A: 

Well obvious first, have you tried explicitly telling the file to flush? I also think there might be some ioctl you can use to do it, but I honestly haven't done much C/POSIX file programming.

Seeing you're on a Linux kernel you should be able to tune and rebuild the kernel to something that suits your needs better, eg. much more frequent but then also smaller flushes to the permanent storage.


A quick check in my man pages finds this:

SYNC(2)                    Linux Programmer’s Manual                   SYNC(2)

NAME
       sync - commit buffer cache to disk

SYNOPSIS
       #include <unistd.h>

       void sync(void);

   Feature Test Macro Requirements for glibc (see feature_test_macros(7)):

       sync(): _BSD_SOURCE || _XOPEN_SOURCE >= 500

DESCRIPTION
       sync() first commits inodes to buffers, and then buffers to disk.

ERRORS
       This function is always successful.
jfs
+1  A: 

Without knowing more about your particular circumstances, I can only offer the following guesses:

Try using fsync()/sync() to force the kernel to flush data to the storage device more frequently. It sounds like the kernel buffers all your writes and then ties up the bus or otherwise stalls your system while performing the actual write. With careful calls to fsync() you can try to schedule writes over the system bus in a more fine grained way.

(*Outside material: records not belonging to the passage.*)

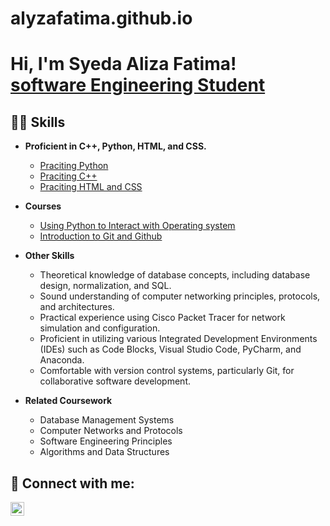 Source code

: # alyzafatima.github.io
<h1>Hi, I'm Syeda Aliza Fatima! <br/><a href="https://github.com/alyzafatima">software Engineering Student</a></h1>

<h2>👨‍💻 Skills</h2>

- <b> Proficient in C++, Python, HTML, and CSS.</b>
  - [Praciting Python](https://github.com/alyzafatima/python-programs-)
  - [Praciting C++](https://github.com/alyzafatima/C-Programs)
  - [Praciting HTML and CSS](https://github.com/alyzafatima/Web-Development)

  
- <b>Courses</b>
  - [Using Python to Interact with Operating system](https://coursera.org/verify/V8HEPEVMJJNS)
  - [Introduction to Git and Github](https://coursera.org/verify/54WM29EQYMZ2)
  
- <b>Other Skills</b>
  - Theoretical knowledge of database concepts, including database design, normalization, and SQL.
  - Sound understanding of computer networking principles, protocols, and architectures.
  - Practical experience using Cisco Packet Tracer for network simulation and configuration.
  - Proficient in utilizing various Integrated Development Environments (IDEs) such as Code Blocks, Visual Studio Code, PyCharm, and Anaconda.
  - Comfortable with version control systems, particularly Git, for collaborative software development.
- <b>Related Coursework </b>
   - Database Management Systems
   - Computer Networks and Protocols
   - Software Engineering Principles
   - Algorithms and Data Structures

<h2> 🤳 Connect with me:</h2>


[<img align="left" alt="JoshMadakor | LinkedIn" width="22px" src="https://cdn.jsdelivr.net/npm/simple-icons@v3/icons/linkedin.svg" />][linkedin]



[linkedin]: https://www.linkedin.com/in/aliza-fatima-a81b3b287/

<!--
**joshmadakor1/joshmadakor1** is a ✨ _special_ ✨ repository because its `README.md` (this file) appears on your GitHub profile.

Here are some ideas to get you started:

- 🔭 I’m currently working on ...
- 🌱 I’m currently learning ...
- 👯 I’m looking to collaborate on ...
- 🤔 I’m looking for help with ...
- 💬 Ask me about ...
- 📫 How to reach me: ...
- 😄 Pronouns: ...
- ⚡ Fun fact: ...
-->
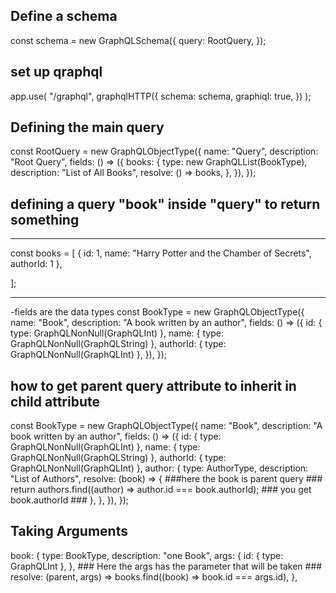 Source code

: ## Define a schema

const schema = new GraphQLSchema({
query: RootQuery,
});

## set up qraphql

app.use(
"/graphql",
graphqlHTTP({
schema: schema,
graphiql: true,
})
);

## Defining the main query

const RootQuery = new GraphQLObjectType({
name: "Query",
description: "Root Query",
fields: () => ({
books: {
type: new GraphQLList(BookType),
description: "List of All Books",
resolve: () => books,
},
}),
});

## defining a query "book" inside "query" to return something

---

const books = [
{ id: 1, name: "Harry Potter and the Chamber of Secrets", authorId: 1 },

];

---

-fields are the data types
const BookType = new GraphQLObjectType({
name: "Book",
description: "A book written by an author",
fields: () => ({
id: { type: GraphQLNonNull(GraphQLInt) },
name: { type: GraphQLNonNull(GraphQLString) },
authorId: { type: GraphQLNonNull(GraphQLInt) },
}),
});

## how to get parent query attribute to inherit in child attribute

const BookType = new GraphQLObjectType({
name: "Book",
description: "A book written by an author",
fields: () => ({
id: { type: GraphQLNonNull(GraphQLInt) },
name: { type: GraphQLNonNull(GraphQLString) },
authorId: { type: GraphQLNonNull(GraphQLInt) },
author: {
type: AuthorType,
description: "List of Authors",
resolve: (book) => { ###here the book is parent query ###
return authors.find((author) => author.id === book.authorId); ### you get book.authorId ###
},
},
}),
});

## Taking Arguments

book: {
type: BookType,
description: "one Book",
args: {
id: { type: GraphQLInt },
}, ### Here the args has the parameter that will be taken ###
resolve: (parent, args) => books.find((book) => book.id === args.id),
},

It might make sense to structure the application in such a way that the encoding/capture (you didn't mention video capture, so I'm making an assumption here - you might want to add more information) task runs in its own thread and buffers its output in userland - then, a second thread can handle writing to the device. This will give you a smoothing buffer to allow the encoder to always finish its writes without blocking.

One thing that sounds suspicious is that you only see this problem at a certain data rate - if this really was a buffering issue, I'd expect the problem to happen less frequently at lower data rates, but I'd still expect to see this issue.

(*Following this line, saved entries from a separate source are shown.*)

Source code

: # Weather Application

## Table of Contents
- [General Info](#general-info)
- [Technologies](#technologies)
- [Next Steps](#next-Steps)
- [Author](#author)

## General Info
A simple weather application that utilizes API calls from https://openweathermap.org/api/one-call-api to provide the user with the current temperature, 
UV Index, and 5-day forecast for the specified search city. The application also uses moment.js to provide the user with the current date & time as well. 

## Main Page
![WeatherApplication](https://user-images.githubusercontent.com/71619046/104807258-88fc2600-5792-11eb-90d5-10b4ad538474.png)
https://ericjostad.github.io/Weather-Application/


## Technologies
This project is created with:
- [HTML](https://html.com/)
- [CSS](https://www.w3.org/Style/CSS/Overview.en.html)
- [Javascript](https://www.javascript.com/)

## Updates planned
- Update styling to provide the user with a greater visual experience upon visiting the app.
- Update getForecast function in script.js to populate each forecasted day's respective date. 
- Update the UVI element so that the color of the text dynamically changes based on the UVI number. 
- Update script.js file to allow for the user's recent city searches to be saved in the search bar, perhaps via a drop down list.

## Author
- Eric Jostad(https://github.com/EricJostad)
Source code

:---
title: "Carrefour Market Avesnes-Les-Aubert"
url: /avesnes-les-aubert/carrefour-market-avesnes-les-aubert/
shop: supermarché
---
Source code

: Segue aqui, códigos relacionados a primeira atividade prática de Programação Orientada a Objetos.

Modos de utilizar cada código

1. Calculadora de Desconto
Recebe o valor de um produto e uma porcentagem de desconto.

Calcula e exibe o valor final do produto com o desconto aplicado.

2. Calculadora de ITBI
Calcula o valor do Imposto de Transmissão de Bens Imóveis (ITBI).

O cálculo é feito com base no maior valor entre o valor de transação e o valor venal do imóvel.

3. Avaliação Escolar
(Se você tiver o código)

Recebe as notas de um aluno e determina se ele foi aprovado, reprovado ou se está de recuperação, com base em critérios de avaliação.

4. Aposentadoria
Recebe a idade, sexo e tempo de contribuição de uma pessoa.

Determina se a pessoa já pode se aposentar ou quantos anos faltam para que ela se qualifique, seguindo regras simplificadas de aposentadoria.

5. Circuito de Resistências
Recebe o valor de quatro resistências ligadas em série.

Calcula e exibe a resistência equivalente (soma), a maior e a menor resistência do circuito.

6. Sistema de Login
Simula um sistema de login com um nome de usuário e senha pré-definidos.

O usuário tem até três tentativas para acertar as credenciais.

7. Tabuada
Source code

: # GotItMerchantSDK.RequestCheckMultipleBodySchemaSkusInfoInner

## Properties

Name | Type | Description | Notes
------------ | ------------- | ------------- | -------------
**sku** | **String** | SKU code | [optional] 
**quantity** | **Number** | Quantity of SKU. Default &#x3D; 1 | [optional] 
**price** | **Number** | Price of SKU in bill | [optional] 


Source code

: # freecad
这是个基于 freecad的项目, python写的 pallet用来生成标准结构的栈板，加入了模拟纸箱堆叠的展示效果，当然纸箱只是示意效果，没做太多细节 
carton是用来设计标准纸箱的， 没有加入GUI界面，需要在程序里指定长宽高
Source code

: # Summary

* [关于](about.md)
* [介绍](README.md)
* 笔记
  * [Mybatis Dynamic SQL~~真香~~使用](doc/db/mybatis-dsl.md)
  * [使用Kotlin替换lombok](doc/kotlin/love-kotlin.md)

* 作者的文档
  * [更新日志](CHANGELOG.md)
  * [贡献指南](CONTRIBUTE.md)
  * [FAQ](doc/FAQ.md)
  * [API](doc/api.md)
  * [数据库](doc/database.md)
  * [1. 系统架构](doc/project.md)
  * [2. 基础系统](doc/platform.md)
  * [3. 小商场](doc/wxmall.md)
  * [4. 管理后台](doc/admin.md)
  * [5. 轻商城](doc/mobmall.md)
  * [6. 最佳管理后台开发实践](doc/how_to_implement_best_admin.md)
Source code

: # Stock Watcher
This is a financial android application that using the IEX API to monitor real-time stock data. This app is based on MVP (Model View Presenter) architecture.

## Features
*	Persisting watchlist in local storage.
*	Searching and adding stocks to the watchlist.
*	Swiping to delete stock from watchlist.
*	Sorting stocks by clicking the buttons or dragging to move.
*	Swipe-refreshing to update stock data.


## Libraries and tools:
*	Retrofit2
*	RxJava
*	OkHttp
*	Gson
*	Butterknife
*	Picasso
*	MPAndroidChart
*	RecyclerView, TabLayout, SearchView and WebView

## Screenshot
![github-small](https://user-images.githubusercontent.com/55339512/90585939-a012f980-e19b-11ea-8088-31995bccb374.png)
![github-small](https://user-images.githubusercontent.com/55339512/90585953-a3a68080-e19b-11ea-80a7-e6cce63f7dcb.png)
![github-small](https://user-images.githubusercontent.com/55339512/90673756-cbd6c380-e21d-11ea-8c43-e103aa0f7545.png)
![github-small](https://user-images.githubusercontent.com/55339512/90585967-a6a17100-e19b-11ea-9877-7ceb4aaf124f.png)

In any case, more information might prove useful. What's your system's architecture? (In very general terms.)

Given the additional information you provided, it sounds like the device's throughput is rather poor for small writes and frequent flushes. If you're sure that for larger writes you can get sufficient throughput (and I'm not sure that's the case, but the file system might be doing something stupid, like updating the FAT after every write) then having an encoding thread piping data to a writing thread with sufficient buffering in the writing thread to avoid stalls. I've used shared memory ring buffers in the past to implement this kind of scheme, but any IPC mechanism that would allow the writer to write to the I/O process without stalling unless the buffer is full should do the trick.

Ori Pessach
+2  A: 

Sounds like you're looking for linux realtime filesystems. Be sure to search Google et al for that.

XFS has a realtime option, though I haven't played with it.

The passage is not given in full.